Closed dwreeves closed 1 year ago
Thank you @dwreeves for providing detailed requirements. Appreciate it. Would you like to create a PR for this proposal?
@phanikumv Yeah, I can get to it in the next couple days.
Hold on a second... 🤔❗
It looks like the xcom
parameter sort of does the thing I want it to do.... Only sort of.
First of all, the name xcom
is highly misleading. The timestamp doesn't necessarily need to come from xcom
; it just comes from Jinja templating. For example, {{ data_interval_end }}
would be a perfectly valid input that doesn't use xcom
. I would propose renaming this to target_time
(in line with the convention of DateTimeSensor
) or target_completed_time
.
Second, the behavior and feature is not very well documented, and could use a description or example in the README
.
Still, there are differences between what I am proposing and what currently exists.
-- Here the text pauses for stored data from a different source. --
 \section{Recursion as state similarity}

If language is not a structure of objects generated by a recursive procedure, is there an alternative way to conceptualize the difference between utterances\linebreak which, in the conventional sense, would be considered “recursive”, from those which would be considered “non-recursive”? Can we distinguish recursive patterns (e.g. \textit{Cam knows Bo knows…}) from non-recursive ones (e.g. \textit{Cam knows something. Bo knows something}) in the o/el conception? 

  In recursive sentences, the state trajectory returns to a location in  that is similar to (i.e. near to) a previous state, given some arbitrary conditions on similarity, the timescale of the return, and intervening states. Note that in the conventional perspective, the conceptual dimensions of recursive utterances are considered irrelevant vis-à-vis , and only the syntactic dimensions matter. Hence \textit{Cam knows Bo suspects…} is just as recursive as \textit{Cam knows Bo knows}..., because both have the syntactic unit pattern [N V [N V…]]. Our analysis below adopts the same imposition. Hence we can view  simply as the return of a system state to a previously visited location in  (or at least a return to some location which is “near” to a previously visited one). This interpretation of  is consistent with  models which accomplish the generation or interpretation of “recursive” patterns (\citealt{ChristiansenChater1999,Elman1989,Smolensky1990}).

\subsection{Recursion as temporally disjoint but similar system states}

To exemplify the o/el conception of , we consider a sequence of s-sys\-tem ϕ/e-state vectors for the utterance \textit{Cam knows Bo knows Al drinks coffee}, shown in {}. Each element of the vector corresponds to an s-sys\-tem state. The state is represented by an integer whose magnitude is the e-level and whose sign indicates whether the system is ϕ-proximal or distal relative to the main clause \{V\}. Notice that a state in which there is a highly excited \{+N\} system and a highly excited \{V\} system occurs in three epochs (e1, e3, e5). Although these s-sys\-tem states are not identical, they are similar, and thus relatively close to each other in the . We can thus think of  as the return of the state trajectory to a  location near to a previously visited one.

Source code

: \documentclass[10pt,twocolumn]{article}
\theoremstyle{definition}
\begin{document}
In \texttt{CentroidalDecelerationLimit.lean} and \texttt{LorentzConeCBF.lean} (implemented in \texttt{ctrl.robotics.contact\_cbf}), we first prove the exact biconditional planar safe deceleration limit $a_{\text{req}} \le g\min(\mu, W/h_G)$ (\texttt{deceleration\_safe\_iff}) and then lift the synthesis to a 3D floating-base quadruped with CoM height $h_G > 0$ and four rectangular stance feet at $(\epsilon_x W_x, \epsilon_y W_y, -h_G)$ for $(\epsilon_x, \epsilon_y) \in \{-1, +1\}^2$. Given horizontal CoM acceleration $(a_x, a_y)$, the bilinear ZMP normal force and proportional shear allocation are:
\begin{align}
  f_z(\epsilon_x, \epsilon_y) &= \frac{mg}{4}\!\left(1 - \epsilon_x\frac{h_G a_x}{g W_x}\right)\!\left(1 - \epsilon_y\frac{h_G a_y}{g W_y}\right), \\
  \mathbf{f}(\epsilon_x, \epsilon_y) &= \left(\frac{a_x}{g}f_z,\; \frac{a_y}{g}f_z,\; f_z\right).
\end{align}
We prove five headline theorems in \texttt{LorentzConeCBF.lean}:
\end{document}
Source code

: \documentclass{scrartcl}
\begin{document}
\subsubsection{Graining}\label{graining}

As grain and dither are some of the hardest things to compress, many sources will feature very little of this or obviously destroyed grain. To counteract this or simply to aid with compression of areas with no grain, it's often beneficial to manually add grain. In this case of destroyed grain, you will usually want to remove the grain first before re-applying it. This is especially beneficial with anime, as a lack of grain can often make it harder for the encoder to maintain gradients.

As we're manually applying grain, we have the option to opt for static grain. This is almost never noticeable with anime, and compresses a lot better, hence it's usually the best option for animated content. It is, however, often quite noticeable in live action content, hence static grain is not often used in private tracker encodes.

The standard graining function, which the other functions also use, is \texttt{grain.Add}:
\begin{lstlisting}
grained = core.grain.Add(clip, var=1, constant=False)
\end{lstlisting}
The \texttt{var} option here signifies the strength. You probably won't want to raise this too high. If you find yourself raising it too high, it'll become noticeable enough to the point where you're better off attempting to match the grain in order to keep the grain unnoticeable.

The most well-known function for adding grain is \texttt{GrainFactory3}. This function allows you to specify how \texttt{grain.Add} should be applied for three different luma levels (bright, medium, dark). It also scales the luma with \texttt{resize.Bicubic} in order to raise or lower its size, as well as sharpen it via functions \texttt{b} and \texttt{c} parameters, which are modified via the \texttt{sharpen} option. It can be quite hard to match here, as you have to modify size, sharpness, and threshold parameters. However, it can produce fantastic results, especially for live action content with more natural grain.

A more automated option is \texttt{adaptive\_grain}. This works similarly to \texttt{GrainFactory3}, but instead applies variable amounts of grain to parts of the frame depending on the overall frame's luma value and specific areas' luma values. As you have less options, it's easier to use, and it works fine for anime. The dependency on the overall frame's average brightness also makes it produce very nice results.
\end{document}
With FivetranSensor(..., xcom="{{ data_interval_end }}")
, it will always fail so long as there is any failure after "{{ data_interval_end }}"
, even if the latest sync was a success.
For example, imagine:
@daily
schedule starting January 1stIn this case, the DAG will look like this:
Su | Mo | Tu | We | Th | Fr | Sa |
---|---|---|---|---|---|---|
❌ | ❌ | ❌ | ❌ | ❌ | ❌ | ❌ |
❌ | ❌ | ❌ | ✅ | ✅ | ⌛ | ⌛ |
⌛ | ⬜ | ⬜ | ⬜ | ⬜ | ⬜ | ⬜ |
⬜ | ⬜ | ⬜ | ⬜ | ⬜ | ⬜ | ⬜ |
⬜ | ⬜ | ⬜ |
Whereas the behavior we would like is:
Su | Mo | Tu | We | Th | Fr | Sa |
---|---|---|---|---|---|---|
✅ | ✅ | ✅ | ✅ | ✅ | ✅ | ✅ |
✅ | ✅ | ✅ | ✅ | ✅ | ⌛ | ⌛ |
⌛ | ⬜ | ⬜ | ⬜ | ⬜ | ⬜ | ⬜ |
⬜ | ⬜ | ⬜ | ⬜ | ⬜ | ⬜ | ⬜ |
⬜ | ⬜ | ⬜ |
Obviously this is a very different behavior than what we would want when using xcom="{{ data_interval_end }}"
. And in my opinion, it is not sensible behavior-- at least in the context of using a "target time" in the sense of how DateTimeSensor
works.
The reason for this is the order of operations is:
failed_at > previous_completed_at
, then fail.sync_state == "rescheduled" and connector_details["schedule_type"] == "manual"
, then wait.max([failed_at, succeeded_at]) > previous_completed_at
, then pass.Note that because max([failed_at, succeeded_at]) > target_completed_time
is run after failed_at > target_completed_time
is already shown to be not true, then the third condition can be reduced to simply checking succeeded_at > target_completed_time
. Also, I am renaming previous_completed_at
to target_completed_time
. So I restate the existing control flow equivalent as follows:
Existing flow:
failed_at > target_completed_time
, then fail.sync_state == "rescheduled" and schedule_type == "manual"
, then restart and wait.succeeded_at > target_completed_time
, then pass.And so the failures for all the previous dates occur because latest states being in failure always take precedence over any successes. Essentially, the existing control flow essentially treats failed_at > target_completed_time > succeeded_at
and failed_at > target_completed_time > succeeded_at
the same way and fails both.
Whereas the order of operations I am proposing is:
Proposed flow:
There is no way to emulate the exact behavior to my proposal in the original post, unless I add another kwarg, something like "always_fail_if_latest_status_is_failed
". This gives us the following flow:
always_wait_when_syncing and sync_state == "syncing"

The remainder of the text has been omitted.